== WHAT YOU ARE ASKED TO DO ==
Once you have checked each line below, report only the number of lines that contain the word "information".
======== EXCERPTED DATA
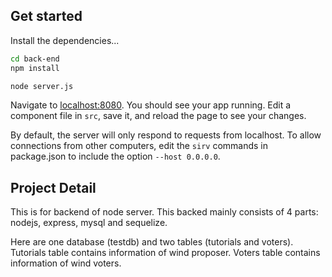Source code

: ## Get started

Install the dependencies...

```bash
cd back-end
npm install
```


```bash
node server.js
```

Navigate to [localhost:8080](http://localhost:8080). You should see your app running. Edit a component file in `src`, save it, and reload the page to see your changes.

By default, the server will only respond to requests from localhost. To allow connections from other computers, edit the `sirv` commands in package.json to include the option `--host 0.0.0.0`.


## Project Detail

This is for backend of node server.
This backed mainly consists of 4 parts: nodejs, express, mysql and sequelize.

Here are one database (testdb) and two tables (tutorials and voters).
Tutorials table contains information of wind proposer.
Voters table contains information of wind voters.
================
== ANSWER TO THE EXERCISE ==
2